Predicting Teleworking Issues With Machine Learning

The goal of this experiment is to predict and classify network issues that teleworkers may experience whilst working from home. It will be achieved by analyzing network performance and configuration data collected from each computer using machine learning technology. I won’t go into details about how the data is collected, that’s a seperate subject. The machine learning prediction will classify issues such as Wi-Fi, wired LAN, Internet or None (in case there is no issue detected).

The method of machine learning model that will be applied is known as multi-class classification, meaning it predicts one class (label) from a series of three or more discrete classes. Other types of model include binary (two classes), or regression (numberical prediction).

I selected to use Google AutoML because it is very quick and simple to get started.

Data Features

Machine Learning requires ‘Features’ to build the model; these are the values used to determine the prediction. The dataset includes the following features for each computer:

Latency to corporate network test page (10th percentile - last 24hrs)
Latency to corporate network test page (90th percentile - last 24hrs)
Latency to Internet test page (10th percentile - last 24hrs)
Latency to Internet test page (90th percentile - last 24hrs)
Latency to LAN gateway (10th percentile - last 24hrs)
Latency to LAN gateway (90th percentile - last 24hrs)
Wi-Fi Channel Number
Wi-Fi Signal Strength Percentage (average - last 24hrs)
VPN gateway name
Issue (None, LAN, WiFi, Internet)

Data Preperation

This is the most important and time-consuming part of the process. I created a SQL database query to retrieve the data in a structure where there is a row for each computer, with columns for each feature (listed above). I then manually provided the target data (answers) for the ‘Issue’ column which will be used for training. For supervised machine learning you must provide the ‘correct answers’ in the training data. The more data you provide, the more accurate the model will be.

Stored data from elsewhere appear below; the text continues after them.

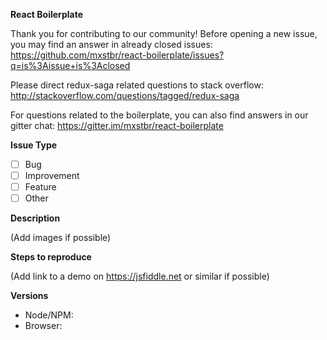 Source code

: **React Boilerplate**

Thank you for contributing to our community! Before opening a new issue, you may find an answer in already closed issues:
https://github.com/mxstbr/react-boilerplate/issues?q=is%3Aissue+is%3Aclosed

Please direct redux-saga related questions to stack overflow:
http://stackoverflow.com/questions/tagged/redux-saga

For questions related to the boilerplate, you can also find answers in our gitter chat: https://gitter.im/mxstbr/react-boilerplate

**Issue Type**

- [ ] Bug
- [ ] Improvement
- [ ] Feature
- [ ] Other

**Description**

(Add images if possible)

**Steps to reproduce**

(Add link to a demo on https://jsfiddle.net or similar if possible)

**Versions**

- Node/NPM:
- Browser:
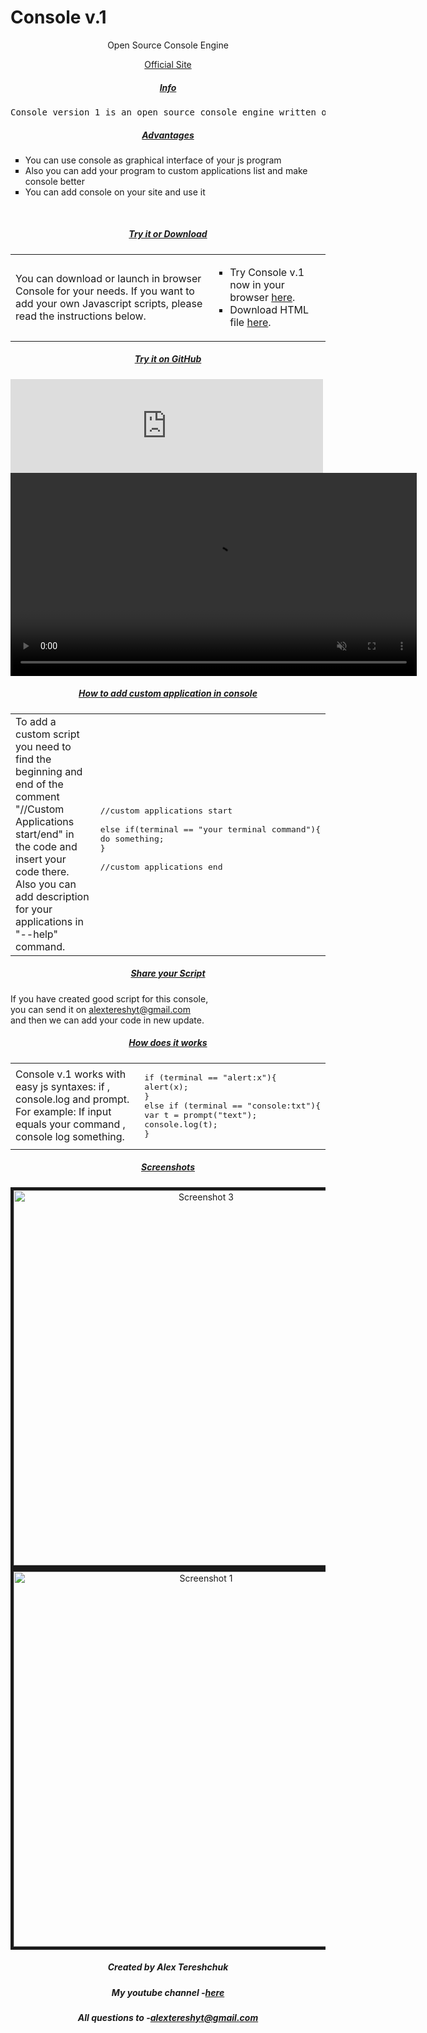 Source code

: # Console v.1

<p align="center">Open Source Console Engine</p>
<div align="center"><a href="http://console.kl.com.ua/" align="center"> Official Site </a></div>

<h5 align="center"><u>Info</u></h5>
<pre style="text-align:center;">Console version 1 is an open source console engine written on a java script that has many ways to use it. </pre>
<h5 align="center"><u>Advantages</u></h5>
<ul type="square">
<li>
You can use console as graphical interface of your js program
</li> <li>
Also you can add your program to custom applications list and make console better
</li> <li>
You can add console on your site and use it</li>
</ul>



<br>
<h5 align="center"><u>Try it or Download</u></h5>
<table align="center" width="700">
<tr>
<td width="300">You can download or launch in browser Console for your needs.
If you want to add your own Javascript scripts, please read the instructions below.
<br>

</td>
<td><ul type="square">
<li>Try Console v.1 now in your browser <a href="AlexOS.html">here</a>.</li>
<li>Download HTML file <a href="https://www.dropbox.com/s/5s7ylibkmlzsnxq/AlexOS.html?dl=1" >here</a>.</li>
</ul>
</td>
</tr>
</table>
<h5 align="center"><u>Try it on GitHub</u></h5>
<iframe src="http://console.kl.com.ua/iconsole.html" width="500" frameborder="0">Your browser don't support HTML5</iframe>

<video  autoplay muted loop width="650" hight="300">
   <source src="consolee test-2019-03-17_09.01.54.mp4" type="video/ogg; codecs=&quot;theora, vorbis&quot;">
</video>
<h5 align="center"><u>How to add custom application in console</u></h5>
<table align="center" width="700">
<tr>
<td>To add a custom script you need to find the beginning and end of the comment "//Custom Applications start/end" in the code and insert your code there.<br>Also you can add description for your applications in "--help" command.</td>
<td>

<pre>

//custom applications start

else if(terminal == "your terminal command"){
do something;
}

//custom applications end
</pre>

</td>
</tr>
</table>


<h5 align="center"><u>Share your Script</u> </h5>
If you have created good script for this console,<br> you can send it on <u>alextereshyt@gmail.com</u> <br> and then we can add your code in new update.
<h5 align="center"><u>How does it works</u></h5>


<table align="center" width="700">
<tr>
<td>Console v.1 works with easy js syntaxes: if , console.log and prompt.<br>
For example: If input equals your command , console log something.

</td>
<td>


<pre>
if (terminal == "alert:x"){
alert(x);
}
else if (terminal == "console:txt"){
var t = prompt("text");
console.log(t);
}
</pre>

</td>

</tr>
</table>

<h5 align="center"><u>Screenshots</u></h5>



<!-- The four columns -->
<div class="row" style="text-align:center">
  
  <div class="column">
    <img src="http://console.kl.com.ua/Screenshot_20190317_102835.png" alt="Screenshot 3" width="600" hight="280" border="5" onclick="myFunction(this);">
  </div>
  <div class="column">
    <img src="http://console.kl.com.ua/Screenshot_20190317_100508.png" width="600" hight="280" alt="Screenshot 1"  border="5"  onclick="myFunction(this);">
  </div>


<h5 align="center">Created by Alex Tereshchuk</h5>

<h5 align="center"> My youtube channel -<a href="https://www.youtube.com/channel/UCesHU39w-wynhvISCrVerow?view_as=subscriber" >here</a></h5>
<h5 align="center">All questions to -<u>alextereshyt@gmail.com</u></h5>



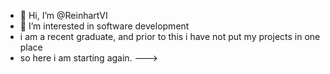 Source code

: 
- 👋 Hi, I’m @ReinhartVI
- 👀 I’m interested in software development 
- i am a recent graduate, and prior to this i have not put my projects in one place 
- so here i am starting again.
--->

The minimum number of rows required is 1,000 for Google AutoML. The more features you add, the more training data you should provide. Below is a sample of the training data, note that the ‘Issue’ column on the far right has been populated by myself. The training data set contains information about 1,600 computers.

Here’s a sample of the data. Highlighted in yellow are some indicators of network performance issues:

percentile_10_corporate	percentile_90_corporate	percentile_10_internet	percentile_90_internet	percentile_10_lan	percentile_90_lan	wlan_signal	wlan_in_use	wlan_channel	vpn_gateway	issue
62	102	202	2165	24	344	49	TRUE	6	location1	wifi
183	2967	355	2592	0	5	99	TRUE	6	location1	internet
277	311	585	455	1	171	83	TRUE	36	location4	none
103	138	196	308	16	229	93	FALSE	4	location6	lan
170	409	353	1018	1	11	0	FALSE	0	location8	internet
225	384	466	219	1	15	77	TRUE	6	location10	none
228	303	472	488	1	4	99	TRUE	11	location1	none
200	211	430	456	2	64	78	TRUE	6	location14	none

Import the training data

Once the training data is ready it can be uploaded directly (in CSV format) from your computer, or imported from a Google Cloud storage bucket. Alternatively, you can provide the data in a BigQuery database table.

Screenshot showing import of data from Google storage bucket

Configure the training the model

AutoML uses supervised training (example data with known results) to improve accuracy. As ML performs training it verifies the outcome of the predictions against the validation (10%) data. The precision (accuracy) of the machine learning is determined by using the remaining test (10%) data.

Screenshot showing data training settings

Evaluate the training results

Once the training completes you can evaluate how accurate the model is. Precision incidates the percentage of tests where machine learning successfully identified the correct classification for the test (10%) portion of the training dataset.

Using the sample network performance data I uploaded, the outcome of ML training was 86% precision. This means 86% of the time ML successfully predicted the classification (Issue) and exactly matched the known test data.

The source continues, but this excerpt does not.